When Mengelberg left in 1920 after a conflict with the press, a two-year interregnum followed, during which Wilhelm Furtwängler conducted 16 museum concerts. However, he did not accept the call of the Museums-Gesellschaft, which would have liked to have him as chief conductor, but went to Berlin instead. The museum then entrusted his concerts to the young conductor Hermann Scherchen, a brilliant musician, who, however, with his commitment to the new music that was still unusual at the time, was not able to make a name for himself. Arnold Schönberg's, Igor Stravinsky or Paul Hindemiths disturbed the audience. In 1924 Scherchen turned away from the Museums-Gesellschaft and turned to the newly founded Frankfurter Orchesterverein.

Thereupon Clemens Krauss, who had shortly before been engaged as opera director, was appointed general music director, who for the first time since 1848 reunited the management of opera and museum in one hand.
After five extremely successful years, Krauss went to the Wiener Staatsoper. His successor was Hans Wilhelm Steinberg from Cologne, who had previously directed a Prague stage. The Museums-Gesellschaft, however, refused to accept Steinberg's appointment as permanent conductor and instead negotiated with Issay Dobrowen, who conducted the majority of the museum concerts between 1929 and 1932, and with Otto Klemperer.

During the Great Depression of 1931/32, the Museums-Gesellschaft also got into financial difficulties, especially since the Frankfurter Rundfunk-Symphonie-Orchester, which had been under the direction of Hans Rosbaud since 1929, had become a competitor which had poached numerous subscribers from the museum.

After the Nazi seizure of power, the new Lord Mayor Friedrich Krebs (mayor) became an ex officio member of the Museum Society's board of directors and in this capacity attempted, among other things, to install Hermann Abendroth, who had proved to be true to his principles, as the new museum conductor. The Museums-Gesellschaft, however, refused to accept Gleichschaltung and refused to fill the position quickly. Georg Ludwig Jochum was permanent guest conductor of the museum concerts for five years, which were temporarily merged with the concerts of the "Reichssender Frankfurt" (formerly "Südwestdeutscher Rundfunk"). It was not until the 1937/38 season that Frankfurt was given a new general music director in the person of Franz Konwitschny, who remained in office until the destruction of the Opernhaus and the Saalbau on 22 March 1944.

== The museum concerts in the post-war period ==
After the Second World War, the museum concerts were resumed in 1946, initially in the hall of the Frankfurt Stock Exchange. From 1952, the symphony concerts were held in the renovated Schauspielhaus, which, as the "Großes Haus", has been the venue for the opera ever since. The chamber concerts were first held in the "Sendesaal" of the old broadcasting centre, later in the "Cantatesaal" and finally in the "Saal der Deutschen Bank" in Junghofstraße, where the hall had been located until the war.

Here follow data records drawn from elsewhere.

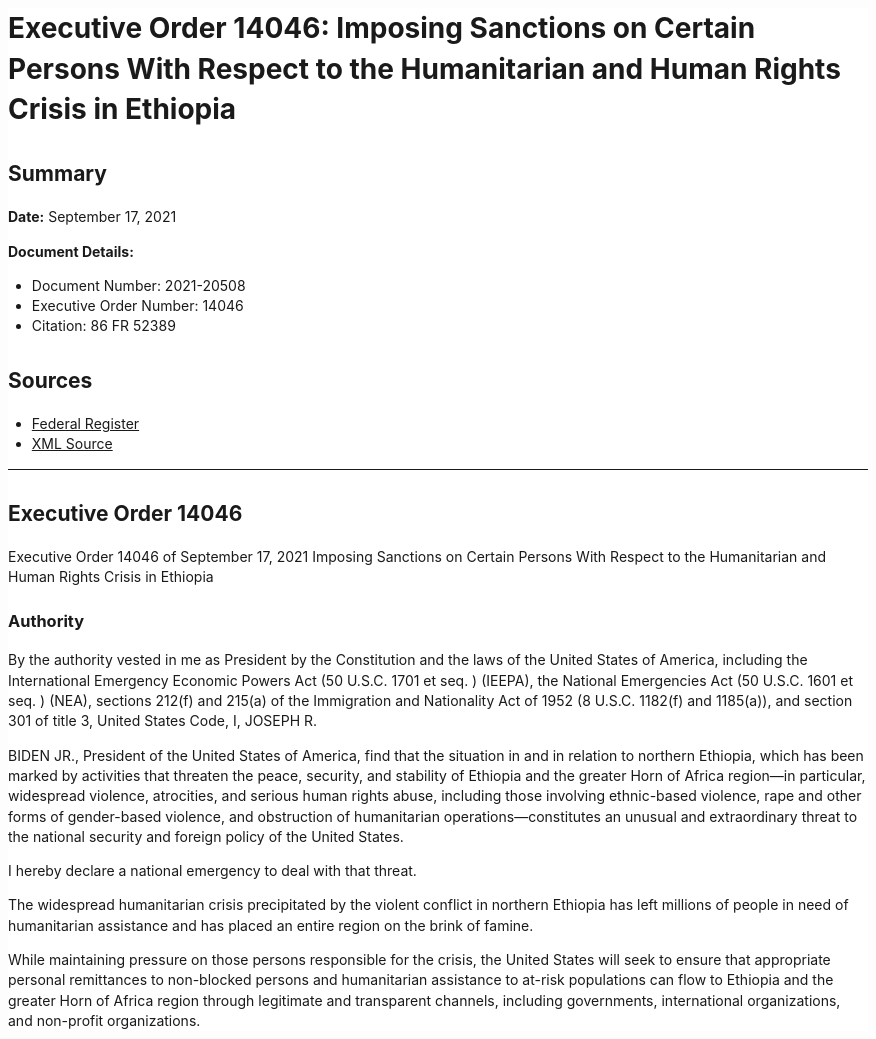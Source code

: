 # Executive Order 14046: Imposing Sanctions on Certain Persons With Respect to the Humanitarian and Human Rights Crisis in Ethiopia

## Summary

**Date:** September 17, 2021

**Document Details:**
- Document Number: 2021-20508
- Executive Order Number: 14046
- Citation: 86 FR 52389

## Sources
- [Federal Register](https://www.federalregister.gov/documents/2021/09/21/2021-20508/imposing-sanctions-on-certain-persons-with-respect-to-the-humanitarian-and-human-rights-crisis-in)
- [XML Source](https://www.federalregister.gov/documents/full_text/xml/2021/09/21/2021-20508.xml)

---

## Executive Order 14046

Executive Order 14046 of September 17, 2021
Imposing Sanctions on Certain Persons With Respect to the Humanitarian and Human Rights Crisis in Ethiopia
### Authority

By the authority vested in me as President by the Constitution and the laws of the United States of America, including the International Emergency Economic Powers Act (50 U.S.C. 1701 
et seq.
) (IEEPA), the National Emergencies Act (50 U.S.C. 1601 
et seq.
) (NEA), sections 212(f) and 215(a) of the Immigration and Nationality Act of 1952 (8 U.S.C. 1182(f) and 1185(a)), and section 301 of title 3, United States Code,
I, JOSEPH R.

BIDEN JR., President of the United States of America, find that the situation in and in relation to northern Ethiopia, which has been marked by activities that threaten the peace, security, and stability of Ethiopia and the greater Horn of Africa region—in particular, widespread violence, atrocities, and serious human rights abuse, including those involving ethnic-based violence, rape and other forms of gender-based violence, and obstruction of humanitarian operations—constitutes an unusual and extraordinary threat to the national security and foreign policy of the United States.

I hereby declare a national emergency to deal with that threat.

The widespread humanitarian crisis precipitated by the violent conflict in northern Ethiopia has left millions of people in need of humanitarian assistance and has placed an entire region on the brink of famine.

While maintaining pressure on those persons responsible for the crisis, the United States will seek to ensure that appropriate personal remittances to non-blocked persons and humanitarian assistance to at-risk populations can flow to Ethiopia and the greater Horn of Africa region through legitimate and transparent channels, including governments, international organizations, and non-profit organizations.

Since 1981, all concerts of the Society have been held in the Alte Oper, which was rebuilt as a concert hall. The artistic director of the museum concerts is the respective Generalmusikdirektor of the Oper Frankfurt. Since the 2023/2024 season, this has been Thomas Guggeis.

Concert programs, beginning in 1848, have been held by the library of the University of Frankfurt.